Оспожинки - Аксенов Василий Павлович 3 стр.


Скоро и за картошку надо будет приниматься, начинать копать. Через неделю-полторы. Затягивать не стоит, а то и снегом всю завалит – тот себя долго ждать не заставляет, чуть дунет с севера, он тут. За ночь всё может измениться: вечером лето, а утром – зима; снег может выпасть и уже не стаять. Много садим, по приказу мамы, – поле, в футбол на нём только играть – просторно. Не переживёт она, мама, если клочок земли не занятый останется, до следующего года от этого настроенне у неё будет испорчено – вот и приходится повиноваться. Копаю я. Дней шесть-то точно, с утра до вечера из огорода не вылажу, спину потом не разогнуть. Василий приезжает помогать, но лишь на выходные – того жана не шибко отпускат. Сам-то бы рад, мол, я и верю. Но он, Василий, не лентяй.

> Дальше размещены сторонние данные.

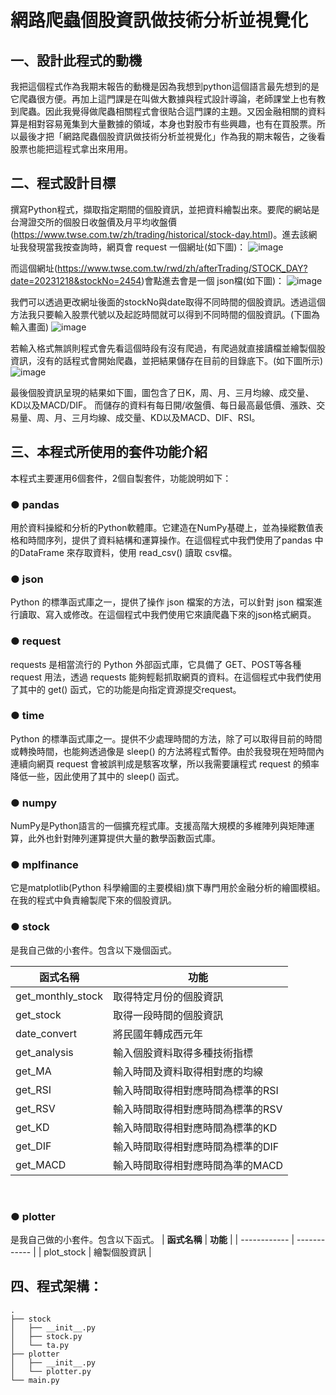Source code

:# 網路爬蟲個股資訊做技術分析並視覺化

## 一、設計此程式的動機
我把這個程式作為我期末報告的動機是因為我想到python這個語言最先想到的是它爬蟲很方便。再加上這門課是在叫做大數據與程式設計導論，老師課堂上也有教到爬蟲。因此我覺得做爬蟲相關程式會很貼合這門課的主題。又因金融相關的資料算是相對容易蒐集到大量數據的領域，本身也對股市有些興趣，也有在買股票。所以最後才把「網路爬蟲個股資訊做技術分析並視覺化」作為我的期末報告，之後看股票也能把這程式拿出來用用。

## 二、程式設計目標
撰寫Python程式，擷取指定期間的個股資訊，並把資料繪製出來。要爬的網站是台灣證交所的個股日收盤價及月平均收盤價(https://www.twse.com.tw/zh/trading/historical/stock-day.html)。進去該網址我發現當我按查詢時，網頁會 request 一個網址(如下圖)：
![image](https://i.imgur.com/mA55KjK.png)

而這個網址(https://www.twse.com.tw/rwd/zh/afterTrading/STOCK_DAY?date=20231218&stockNo=2454)會點進去會是一個 json檔(如下圖)：
![image](https://i.imgur.com/UhI7H9Z.png)



我們可以透過更改網址後面的stockNo與date取得不同時間的個股資訊。透過這個方法我只要輸入股票代號以及起訖時間就可以得到不同時間的個股資訊。(下圖為輸入畫面) 
![image](https://i.imgur.com/VjYivRp.png)

若輸入格式無誤則程式會先看這個時段有沒有爬過，有爬過就直接讀檔並繪製個股資訊，沒有的話程式會開始爬蟲，並把結果儲存在目前的目錄底下。(如下圖所示)
![image](https://i.imgur.com/4nwOyx6.png)


最後個股資訊呈現的結果如下圖，圖包含了日K，周、月、三月均線、成交量、KD以及MACD/DIF。
而儲存的資料有每日開/收盤價、每日最高最低價、漲跌、交易量、周、月、三月均線、成交量、KD以及MACD、DIF、RSI。
 
## 三、本程式所使用的套件功能介紹
本程式主要運用6個套件，2個自製套件，功能說明如下：

### ● pandas
用於資料操縱和分析的Python軟體庫。它建造在NumPy基礎上，並為操縱數值表格和時間序列，提供了資料結構和運算操作。在這個程式中我們使用了pandas 中的DataFrame 來存取資料，使用 read_csv() 讀取 csv檔。

### ● json
Python 的標準函式庫之一，提供了操作 json 檔案的方法，可以針對 json 檔案進行讀取、寫入或修改。在這個程式中我們使用它來讀爬蟲下來的json格式網頁。

### ● request
requests 是相當流行的 Python 外部函式庫，它具備了 GET、POST等各種 request 用法，透過 requests 能夠輕鬆抓取網頁的資料。在這個程式中我們使用了其中的 get() 函式，它的功能是向指定資源提交request。

### ● time
Python 的標準函式庫之一。提供不少處理時間的方法，除了可以取得目前的時間或轉換時間，也能夠透過像是 sleep() 的方法將程式暫停。由於我發現在短時間內連續向網頁 request 會被誤判成是駭客攻擊，所以我需要讓程式 request 的頻率降低一些，因此使用了其中的 sleep() 函式。
 
### ● numpy
NumPy是Python語言的一個擴充程式庫。支援高階大規模的多維陣列與矩陣運算，此外也針對陣列運算提供大量的數學函數函式庫。

### ● mplfinance
它是matplotlib(Python 科學繪圖的主要模組)旗下專門用於金融分析的繪圖模組。在我的程式中負責繪製爬下來的個股資訊。

### ● stock
是我自己做的小套件。包含以下幾個函式。


| **函式名稱**      | **功能**                          |
| ----------------- |---------------------------------- |
| get_monthly_stock | 取得特定月份的個股資訊            |
| get_stock         | 取得一段時間的個股資訊            |
| date_convert      | 將民國年轉成西元年                |
| get_analysis      | 輸入個股資料取得多種技術指標      |
| get_MA            | 輸入時間及資料取得相對應的均線    |
| get_RSI           | 輸入時間取得相對應時間為標準的RSI |
| get_RSV           | 輸入時間取得相對應時間為標準的RSV |
| get_KD            | 輸入時間取得相對應時間為標準的KD  |
| get_DIF           | 輸入時間取得相對應時間為標準的DIF |
| get_MACD          | 輸入時間取得相對應時間為準的MACD  |

 
### ● plotter
是我自己做的小套件。包含以下函式。
| **函式名稱** | **功能**     |
| ------------ | ------------ |
| plot_stock   | 繪製個股資訊 |

## 四、程式架構：
```
.
├── stock
│   ├── __init__.py
│   ├── stock.py
│   └── ta.py
├── plotter
│   ├── __init__.py
│   └── plotter.py
└── main.py
```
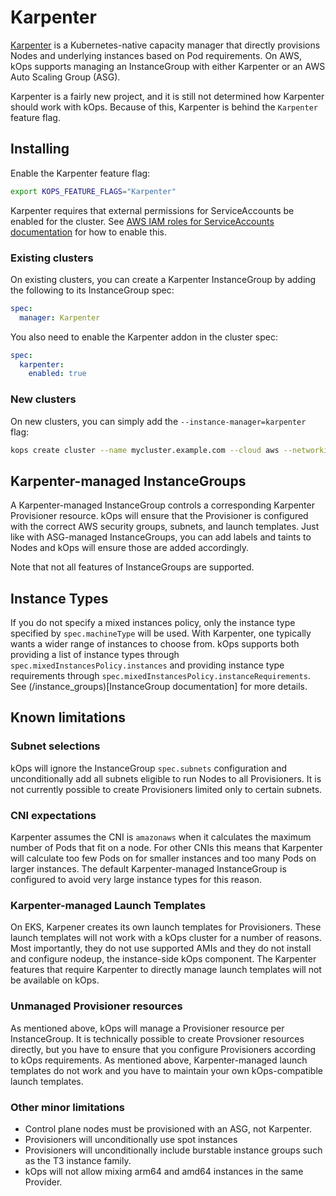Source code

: # Karpenter

[Karpenter](https://karpenter.sh) is a Kubernetes-native capacity manager that directly provisions Nodes and underlying instances based on Pod requirements. On AWS, kOps supports managing an InstanceGroup with either Karpenter or an AWS Auto Scaling Group (ASG).

Karpenter is a fairly new project, and it is still not determined how Karpenter should work with kOps. Because of this, Karpenter is behind the `Karpenter` feature flag.

## Installing

Enable the Karpenter feature flag:

```sh
export KOPS_FEATURE_FLAGS="Karpenter"
```

Karpenter requires that external permissions for ServiceAccounts be enabled for the cluster. See [AWS IAM roles for ServiceAccounts documentation](/cluster_spec#service-account-issuer-discovery-and-aws-iam-roles-for-service-accounts-irsa) for how to enable this. 

### Existing clusters

On existing clusters, you can create a Karpenter InstanceGroup by adding the following to its InstanceGroup spec:

```yaml
spec:
  manager: Karpenter
```

You also need to enable the Karpenter addon in the cluster spec:

```yaml
spec:
  karpenter:
    enabled: true
```

### New clusters

On new clusters, you can simply add the `--instance-manager=karpenter` flag:

```sh
kops create cluster --name mycluster.example.com --cloud aws --networking=amazonvpc --zones=eu-central-1a,eu-central-1b --master-count=3 --yes --discovery-store=s3://discovery-store/
```

## Karpenter-managed InstanceGroups

A Karpenter-managed InstanceGroup controls a corresponding Karpenter Provisioner resource. kOps will ensure that the Provisioner is configured with the correct AWS security groups, subnets, and launch templates. Just like with ASG-managed InstanceGroups, you can add labels and taints to Nodes and kOps will ensure those are added accordingly.

Note that not all features of InstanceGroups are supported.

## Instance Types

If you do not specify a mixed instances policy, only the instance type specified by `spec.machineType` will be used. With Karpenter, one typically wants a wider range of instances to choose from. kOps supports both providing a list of instance types through `spec.mixedInstancesPolicy.instances` and providing instance type requirements through `spec.mixedInstancesPolicy.instanceRequirements`. See (/instance_groups)[InstanceGroup documentation] for more details.

## Known limitations

### Subnet selections

kOps will ignore the InstanceGroup `spec.subnets` configuration and unconditionally add all subnets eligible to run Nodes to all Provisioners. It is not currently possible to create Provisioners limited only to certain subnets.

### CNI expectations

Karpenter assumes the CNI is `amazonaws` when it calculates the maximum number of Pods that fit on a node. For other CNIs this means that Karpenter will calculate too few Pods on for smaller instances and too many Pods on larger instances. The default Karpenter-managed InstanceGroup is configured to avoid very large instance types for this reason.

### Karpenter-managed Launch Templates

On EKS, Karpener creates its own launch templates for Provisioners. These launch templates will not work with a kOps cluster for a number of reasons. Most importantly, they do not use supported AMIs and they do not install and configure nodeup, the instance-side kOps component. The Karpenter features that require Karpenter to directly manage launch templates will not be available on kOps.

### Unmanaged Provisioner resources

As mentioned above, kOps will manage a Provisioner resource per InstanceGroup. It is technically possible to create Provsioner resources directly, but you have to ensure that you configure Provisioners according to kOps requirements. As mentioned above, Karpenter-managed launch templates do not work and you have to maintain your own kOps-compatible launch templates.

### Other minor limitations

* Control plane nodes must be provisioned with an ASG, not Karpenter.
* Provisioners will unconditionally use spot instances
* Provisioners will unconditionally include burstable instance groups such as the T3 instance family.
* kOps will not allow mixing arm64 and amd64 instances in the same Provider.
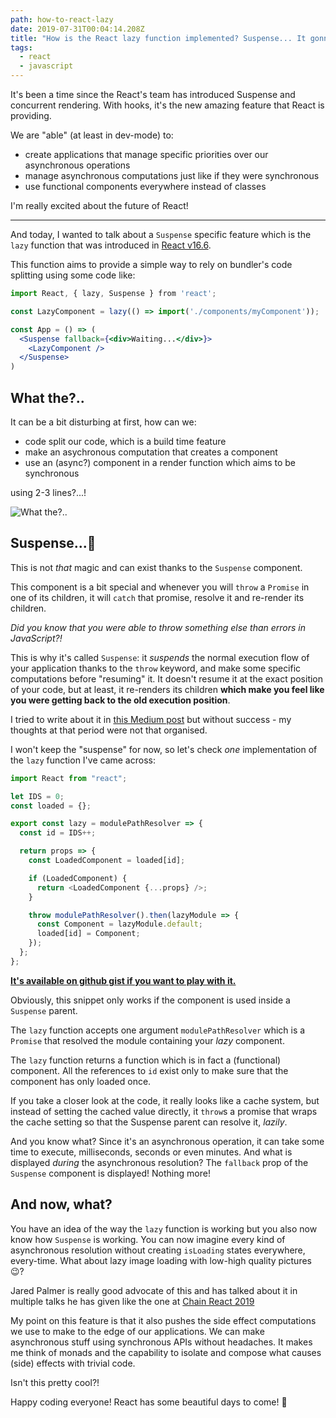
 ```yaml
---
path: how-to-react-lazy
date: 2019-07-31T00:04:14.208Z
title: "How is the React lazy function implemented? Suspense... It gonna be short \U0001F609"
tags:
  - react
  - javascript
---
```


It's been a time since the React's team has introduced Suspense and concurrent rendering. With hooks, it's the new amazing feature that React is providing.

We are "able" (at least in dev-mode) to:

- create applications that manage specific priorities over our asynchronous operations
- manage asynchronous computations just like if they were synchronous
- use functional components everywhere instead of classes

I'm really excited about the future of React!

---

And today, I wanted to talk about a `Suspense` specific feature which is the `lazy` function that was introduced in [React v16.6](https://reactjs.org/blog/2018/10/23/react-v-16-6.html).

This function aims to provide a simple way to rely on bundler's code splitting using some code like:

```jsx
import React, { lazy, Suspense } from 'react';

const LazyComponent = lazy(() => import('./components/myComponent'));

const App = () => (
  <Suspense fallback={<div>Waiting...</div>}>
    <LazyComponent />
  </Suspense>
)
```

## What the?..

It can be a bit disturbing at first, how can we:

- code split our code, which is a build time feature
- make an asychronous computation that creates a component
- use an (async?) component in a render function which aims to be synchronous

using 2-3 lines?...!

![What the?..](https://media.giphy.com/media/Vfie0DJryAde8/giphy.gif)


## Suspense...🤯

This is not _that_ magic and can exist thanks to the `Suspense` component.

This component is a bit special and whenever you will `throw` a `Promise` in one of its children, it will `catch` that promise, resolve it and re-render its children.

_Did you know that you were able to throw something else than errors in JavaScript?!_

This is why it's called `Suspense`: it _suspends_ the normal execution flow of your application thanks to the `throw` keyword, and make some specific computations before "resuming" it. It doesn't resume it at the exact position of your code, but at least, it re-renders its children **which make you feel like you were getting back to the old execution position**.

I tried to write about it in [this Medium post](https://medium.com/free-code-camp/react-cache-time-slicing-and-fetching-with-a-synchronous-api-2a57dc9c2e6d) but without success - my thoughts at that period were not that organised.

I won't keep the "suspense" for now, so let's check _one_ implementation of the `lazy` function I've came across:

```javascript
import React from "react";

let IDS = 0;
const loaded = {};

export const lazy = modulePathResolver => {
  const id = IDS++;

  return props => {
    const LoadedComponent = loaded[id];

    if (LoadedComponent) {
      return <LoadedComponent {...props} />;
    }

    throw modulePathResolver().then(lazyModule => {
      const Component = lazyModule.default;
      loaded[id] = Component;
    });
  };
};
```

__[It's available on github gist if you want to play with it.](https://gist.github.com/mfrachet/a04cc57a500de85170e2ade4b9406305)__

Obviously, this snippet only works if the component is used inside a `Suspense` parent.

The `lazy` function accepts one argument `modulePathResolver` which is a `Promise` that resolved the module containing your _lazy_ component.

The `lazy` function returns a function which is in fact a (functional) component. All the references to `id` exist only to make sure that the component has only loaded once.

If you take a closer look at the code, it really looks like a cache system, but instead of setting the cached value directly, it `throw`s a promise that wraps the cache setting so that the Suspense parent can resolve it, _lazily_.

And you know what? Since it's an asynchronous operation, it can take some time to execute, milliseconds, seconds or even minutes. And what is displayed _during_ the asynchronous resolution? The `fallback` prop of the `Suspense` component is displayed! Nothing more!

## And now, what?

You have an idea of the way the `lazy` function is working but you also now know how `Suspense` is working. You can now imagine every kind of asynchronous resolution without creating `isLoading` states everywhere, every-time. What about lazy image loading with low-high quality pictures 😉?

Jared Palmer is really good advocate of this and has talked about it in multiple talks he has given like the one at [Chain React 2019](https://www.youtube.com/watch?v=u_0ZMiQZr0k)

My point on this feature is that it also pushes the side effect computations we use to make to the edge of our applications. We can make asynchronous stuff using synchronous APIs without headaches. It makes me think of monads and the capability to isolate and compose what causes (side) effects with trivial code.

Isn't this pretty cool?!

Happy coding everyone! React has some beautiful days to come! 🚀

"Поддался бабе вот, и чё за мужики?.. Стельки из них тока и делать… Стрепалась – выбросил, забыл… Не правда, чё ли?"

Не знаю, мама, может быть, и правда. Захватив с собой из-под навеса дров беремя, вернулся в дом. Дрова сгрузил в подпечек.

Сидит мама возле печи на табуретке, с ухватом в руках. Залезает им то и дело в печь, угли шевелит да сковороду двигает, чтобы в ней блин ровнее пропекался. Переодетая: в нарядном, празнишном – в честь воскресенья. Светлый платок на голове. От жара щёки побурели, была б не смуглая, то поалели бы. Скоро сто лет – ну это ли не радость. Таким вот образом нас балует Господь – меня, Василия, Наталью, Павла, Виктора, Полину, Клавдию, Петра. Кроме Василия, все далеко живём – как птицы, гнёздышко покинув, разлетелись. Я, самый младший, тут, поблизосте – в Исленьске. Четыре сотни вёрст в Сибири – рядом.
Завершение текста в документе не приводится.